To counter this let's closely keep track to which cgroup a BPF program
is attached and let's implicitly detach the BPF program when we are
about to close the BPF fd.
This hence changes the bpf_program_cgroup_attach() function to track
where we attached the program and changes bpf_program_cgroup_detach() to
use this information. Moreover bpf_program_unref() will now implicitly
call bpf_program_cgroup_detach().
In order to simplify things, bpf_program_cgroup_attach() will now
implicitly invoke bpf_program_load_kernel() when necessary, simplifying
the caller's side.
Finally, this adds proper reference counting to BPF programs. This
is useful for working with two BPF programs in parallel: the BPF program
we are preparing for installation and the BPF program we so far
installed, shortening the window when we detach the old one and reattach
the new one.
bpf-program: make bpf_program_load_kernel() idempotent
Let's "seal" off the BPF program as soo as bpf_program_load_kernel() is
called, which allows us to make it idempotent: since the program can't
be modified anymore after being turned into a kernel object it's safe to
shortcut behaviour if called multiple times.
mount-setup: always use the same source as fstype for the API VFS we mount
So far, for all our API VFS mounts we used the fstype also as mount
source, let's do that for the cgroupsv2 mounts too. The kernel doesn't
really care about the source for API VFS, but it's visible to the user,
hence let's clean this up and follow the rule we otherwise follow.
bpf: use BPF_F_ALLOW_MULTI flag if it is available
This new kernel 4.15 flag permits that multiple BPF programs can be
executed for each packet processed: multiple per cgroup plus all
programs defined up the tree on all parent cgroups.
We can use this for two features:
1. Finally provide per-slice IP accounting (which was previously
unavailable)
2. Permit delegation of BPF programs to services (i.e. leaf nodes).

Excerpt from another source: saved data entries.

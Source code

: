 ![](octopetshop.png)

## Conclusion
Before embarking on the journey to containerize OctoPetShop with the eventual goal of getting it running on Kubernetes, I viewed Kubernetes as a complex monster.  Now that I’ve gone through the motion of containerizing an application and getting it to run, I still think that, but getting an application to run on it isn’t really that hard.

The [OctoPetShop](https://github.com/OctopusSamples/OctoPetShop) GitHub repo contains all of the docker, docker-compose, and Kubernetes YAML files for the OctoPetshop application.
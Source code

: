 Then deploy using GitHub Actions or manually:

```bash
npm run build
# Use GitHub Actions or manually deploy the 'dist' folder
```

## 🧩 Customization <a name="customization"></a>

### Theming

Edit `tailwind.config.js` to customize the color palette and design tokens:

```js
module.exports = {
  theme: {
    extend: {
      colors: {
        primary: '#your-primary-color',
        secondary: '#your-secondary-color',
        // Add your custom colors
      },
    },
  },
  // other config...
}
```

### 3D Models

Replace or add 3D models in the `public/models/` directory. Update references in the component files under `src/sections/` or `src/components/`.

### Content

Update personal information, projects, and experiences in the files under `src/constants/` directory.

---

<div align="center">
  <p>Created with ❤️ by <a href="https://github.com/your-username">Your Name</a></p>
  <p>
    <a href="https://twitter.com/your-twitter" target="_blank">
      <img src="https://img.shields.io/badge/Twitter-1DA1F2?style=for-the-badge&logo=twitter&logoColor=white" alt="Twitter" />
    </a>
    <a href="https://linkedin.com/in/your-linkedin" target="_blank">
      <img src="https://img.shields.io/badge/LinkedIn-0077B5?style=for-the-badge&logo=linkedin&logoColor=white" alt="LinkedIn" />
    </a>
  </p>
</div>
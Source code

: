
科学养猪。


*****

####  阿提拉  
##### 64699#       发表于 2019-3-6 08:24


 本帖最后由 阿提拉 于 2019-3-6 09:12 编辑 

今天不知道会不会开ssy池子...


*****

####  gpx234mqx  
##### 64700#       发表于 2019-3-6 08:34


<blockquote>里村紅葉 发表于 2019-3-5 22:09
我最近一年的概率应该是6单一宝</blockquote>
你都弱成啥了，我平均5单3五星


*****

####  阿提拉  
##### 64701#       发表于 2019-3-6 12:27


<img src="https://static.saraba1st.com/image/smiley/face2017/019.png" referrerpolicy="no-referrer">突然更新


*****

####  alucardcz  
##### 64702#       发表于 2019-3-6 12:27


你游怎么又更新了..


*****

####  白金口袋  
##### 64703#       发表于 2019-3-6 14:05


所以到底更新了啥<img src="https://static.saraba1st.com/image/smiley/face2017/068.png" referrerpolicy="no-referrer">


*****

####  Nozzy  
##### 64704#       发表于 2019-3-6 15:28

This patch beefs up PID1's handling of BPF to enable both.
Note two special items to keep in mind:
a. Our inner-node BPF programs (i.e. the ones we attach to slices) do
not enforce IP access lists, that's done exclsuively in the leaf-node
BPF programs. That's a good thing, since that way rules in leaf nodes
can cancel out rules further up (i.e. for example to implement a
logic of "disallow everything except httpd.service"). Inner node BPF
programs to accounting however if that's requested. This is
beneficial for performance reasons: it means in order to provide
per-slice IP accounting we don't have to add up all child unit's
data.
b. When this code is run on pre-4.15 kernel (i.e. where
BPF_F_ALLOW_MULTI is not available) we'll make IP acocunting on slice
units unavailable (i.e. revert to behaviour from before this commit).
For leaf nodes we'll fallback to non-ALLOW_MULTI mode however, which
means that BPF delegation is not available there at all, if IP
fw/acct is turned on for the unit. This is a change from earlier
behaviour, where we use the BPF_F_ALLOW_OVERRIDE flag, so that our
fw/acct would lose its effect as soon as delegation was turned on and
some client made use of that. I think the new behaviour is the safer
choice in this case, as silent bypassing of our fw rules is not
possible anymore. And if people want proper delegation then the way
out is a more modern kernel or turning off IP firewalling/acct for
the unit algother.
We make heavy use of BPF functionality these days, hence expose the BPF
file system too by default now. (Note however, that we don't actually
make use bpf file systems object yet, but we might later on too.)